What’s Really Behind the View That Higher Ed Isn’t Worth It?
The Chronicle of Higher Education
Scott Carlson
February 6, 2024
This is an unsteady moment for higher education, and amid the pandemic aftershocks, demographic pressures, and self-inflicted wounds, we will definitely see more colleges close or restructure with layoffs — even colleges with recognizable names. When cultural institutions or industry sectors get wobbly, the media has a tendency to pile on, declaring doom.
A recent example appeared in the The Wall Street Journal, which explored “why Americans have lost faith in the value of college” — a story that starts at the beginnings of “college for all” in 1965, and uses a broad brush to paint American higher education as a bloated system suffering from its own blunders. It hits on a theme frequently seen in both mainstream and social media lately: College isn’t worth it.
The reporter Douglas Belkin quickly recaps 60 years of higher-education history, drawing a thread through the demise of vocational education, the digital revolution, the missteps of intransigent faculty and profligate administrators, the disappointments of employers, and the disengagement of students cheating their way through school.
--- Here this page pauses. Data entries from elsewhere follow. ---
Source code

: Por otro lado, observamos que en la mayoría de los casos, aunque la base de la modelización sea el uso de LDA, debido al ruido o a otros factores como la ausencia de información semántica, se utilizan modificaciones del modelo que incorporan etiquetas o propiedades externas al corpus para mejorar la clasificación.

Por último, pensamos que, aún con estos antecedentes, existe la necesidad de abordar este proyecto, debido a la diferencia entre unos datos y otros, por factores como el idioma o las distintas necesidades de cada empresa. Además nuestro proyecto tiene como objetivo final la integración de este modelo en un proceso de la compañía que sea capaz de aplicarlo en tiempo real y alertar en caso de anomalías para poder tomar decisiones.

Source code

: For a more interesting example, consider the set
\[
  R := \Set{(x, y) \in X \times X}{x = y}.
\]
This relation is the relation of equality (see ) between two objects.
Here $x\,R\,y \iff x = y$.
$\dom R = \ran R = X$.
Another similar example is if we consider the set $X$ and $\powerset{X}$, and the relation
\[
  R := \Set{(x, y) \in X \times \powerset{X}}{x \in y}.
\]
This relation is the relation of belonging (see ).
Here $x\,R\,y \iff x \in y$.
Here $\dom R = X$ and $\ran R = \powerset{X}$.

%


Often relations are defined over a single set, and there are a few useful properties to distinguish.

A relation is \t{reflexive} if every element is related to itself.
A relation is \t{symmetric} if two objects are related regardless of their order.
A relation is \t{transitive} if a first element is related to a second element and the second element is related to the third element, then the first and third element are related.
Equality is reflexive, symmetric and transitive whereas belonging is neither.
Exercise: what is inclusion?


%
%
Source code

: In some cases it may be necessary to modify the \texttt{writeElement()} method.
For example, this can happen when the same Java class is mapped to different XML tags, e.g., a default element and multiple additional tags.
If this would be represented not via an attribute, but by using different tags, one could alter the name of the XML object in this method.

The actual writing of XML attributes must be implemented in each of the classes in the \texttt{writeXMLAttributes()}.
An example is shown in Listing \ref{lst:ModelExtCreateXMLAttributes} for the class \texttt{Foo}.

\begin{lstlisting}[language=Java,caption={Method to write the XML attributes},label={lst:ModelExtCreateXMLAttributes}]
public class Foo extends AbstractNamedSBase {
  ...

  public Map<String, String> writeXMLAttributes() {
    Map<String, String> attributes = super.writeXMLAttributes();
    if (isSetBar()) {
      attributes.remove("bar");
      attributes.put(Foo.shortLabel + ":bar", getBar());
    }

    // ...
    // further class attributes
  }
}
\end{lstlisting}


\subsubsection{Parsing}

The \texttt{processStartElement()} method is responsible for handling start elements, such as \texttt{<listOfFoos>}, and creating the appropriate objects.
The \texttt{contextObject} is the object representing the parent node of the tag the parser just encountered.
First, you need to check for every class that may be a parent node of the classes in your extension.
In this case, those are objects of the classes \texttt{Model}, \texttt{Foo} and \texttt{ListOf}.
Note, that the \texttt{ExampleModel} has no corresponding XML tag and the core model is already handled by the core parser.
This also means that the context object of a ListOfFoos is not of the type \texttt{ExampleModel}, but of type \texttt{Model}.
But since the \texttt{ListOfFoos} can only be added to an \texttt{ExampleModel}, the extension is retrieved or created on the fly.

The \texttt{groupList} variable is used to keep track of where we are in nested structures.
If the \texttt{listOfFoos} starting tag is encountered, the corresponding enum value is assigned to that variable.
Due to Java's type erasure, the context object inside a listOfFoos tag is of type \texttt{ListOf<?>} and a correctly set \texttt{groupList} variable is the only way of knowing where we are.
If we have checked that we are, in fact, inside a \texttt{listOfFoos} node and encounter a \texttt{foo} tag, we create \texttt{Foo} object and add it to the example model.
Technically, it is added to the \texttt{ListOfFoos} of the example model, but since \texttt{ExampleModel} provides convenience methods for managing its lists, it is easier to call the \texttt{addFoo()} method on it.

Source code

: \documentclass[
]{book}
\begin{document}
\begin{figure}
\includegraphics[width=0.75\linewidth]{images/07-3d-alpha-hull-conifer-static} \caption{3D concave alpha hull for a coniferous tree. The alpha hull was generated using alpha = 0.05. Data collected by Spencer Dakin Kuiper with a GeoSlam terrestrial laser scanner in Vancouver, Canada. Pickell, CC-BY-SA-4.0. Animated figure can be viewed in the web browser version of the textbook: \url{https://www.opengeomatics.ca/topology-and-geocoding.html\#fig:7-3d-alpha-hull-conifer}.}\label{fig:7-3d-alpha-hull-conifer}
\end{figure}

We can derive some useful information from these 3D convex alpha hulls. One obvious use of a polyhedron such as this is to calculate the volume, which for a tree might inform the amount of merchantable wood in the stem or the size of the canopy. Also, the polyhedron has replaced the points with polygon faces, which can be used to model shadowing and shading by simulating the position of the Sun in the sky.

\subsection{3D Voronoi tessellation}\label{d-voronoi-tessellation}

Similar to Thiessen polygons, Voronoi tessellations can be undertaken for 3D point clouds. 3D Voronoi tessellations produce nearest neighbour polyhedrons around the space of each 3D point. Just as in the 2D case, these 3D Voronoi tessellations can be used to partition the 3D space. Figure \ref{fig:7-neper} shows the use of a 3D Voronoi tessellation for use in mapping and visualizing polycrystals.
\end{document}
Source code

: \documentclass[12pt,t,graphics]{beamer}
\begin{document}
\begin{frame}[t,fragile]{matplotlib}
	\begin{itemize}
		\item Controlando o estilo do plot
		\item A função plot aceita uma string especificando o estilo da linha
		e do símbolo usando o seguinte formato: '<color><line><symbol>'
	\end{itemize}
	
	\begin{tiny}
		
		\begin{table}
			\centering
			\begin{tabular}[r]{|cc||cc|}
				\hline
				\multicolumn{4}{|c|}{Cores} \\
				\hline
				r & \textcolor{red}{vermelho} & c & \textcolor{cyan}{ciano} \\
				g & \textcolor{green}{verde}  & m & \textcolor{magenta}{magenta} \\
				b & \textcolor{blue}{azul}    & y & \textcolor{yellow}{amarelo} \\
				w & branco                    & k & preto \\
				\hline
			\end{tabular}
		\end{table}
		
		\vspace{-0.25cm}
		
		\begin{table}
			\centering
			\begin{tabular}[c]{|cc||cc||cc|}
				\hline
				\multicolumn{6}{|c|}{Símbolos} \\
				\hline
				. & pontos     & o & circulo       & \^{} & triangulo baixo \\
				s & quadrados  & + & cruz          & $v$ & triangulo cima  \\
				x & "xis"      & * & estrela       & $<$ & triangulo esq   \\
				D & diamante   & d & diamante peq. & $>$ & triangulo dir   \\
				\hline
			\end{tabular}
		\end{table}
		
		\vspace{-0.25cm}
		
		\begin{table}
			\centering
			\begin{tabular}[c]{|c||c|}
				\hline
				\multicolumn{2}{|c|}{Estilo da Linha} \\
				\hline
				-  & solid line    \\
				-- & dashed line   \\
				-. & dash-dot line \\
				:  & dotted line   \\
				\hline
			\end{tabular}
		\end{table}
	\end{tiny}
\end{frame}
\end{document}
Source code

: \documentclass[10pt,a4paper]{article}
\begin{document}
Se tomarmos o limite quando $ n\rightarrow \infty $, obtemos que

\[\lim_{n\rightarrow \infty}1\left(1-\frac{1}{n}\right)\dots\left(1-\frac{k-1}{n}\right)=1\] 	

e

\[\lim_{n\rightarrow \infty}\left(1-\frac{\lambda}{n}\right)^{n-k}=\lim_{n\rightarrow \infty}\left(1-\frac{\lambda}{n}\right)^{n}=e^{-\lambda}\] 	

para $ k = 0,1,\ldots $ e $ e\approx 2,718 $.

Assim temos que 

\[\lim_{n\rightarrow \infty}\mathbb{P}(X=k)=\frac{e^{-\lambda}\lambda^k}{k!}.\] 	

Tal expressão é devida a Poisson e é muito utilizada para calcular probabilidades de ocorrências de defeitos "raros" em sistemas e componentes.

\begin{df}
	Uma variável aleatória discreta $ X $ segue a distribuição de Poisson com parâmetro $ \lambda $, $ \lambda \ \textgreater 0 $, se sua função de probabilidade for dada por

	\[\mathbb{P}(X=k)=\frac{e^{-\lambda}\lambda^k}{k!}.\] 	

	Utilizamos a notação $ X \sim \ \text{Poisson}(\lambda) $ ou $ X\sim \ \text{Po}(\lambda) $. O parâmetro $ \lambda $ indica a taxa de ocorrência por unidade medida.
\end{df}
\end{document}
Now, the ideal of “college for all” has become “broken for most,” Belkin writes, as employers ditch degree requirements, and Generation Z students and their parents are looking for alternatives to college.
“Whatever comes next,” Arthur Levine, president emeritus of Columbia University’s Teachers College, tells Belkin of Generation Z, “it’s not going to come soon enough for them.”
For many of them, “what’s next” will continue to be college.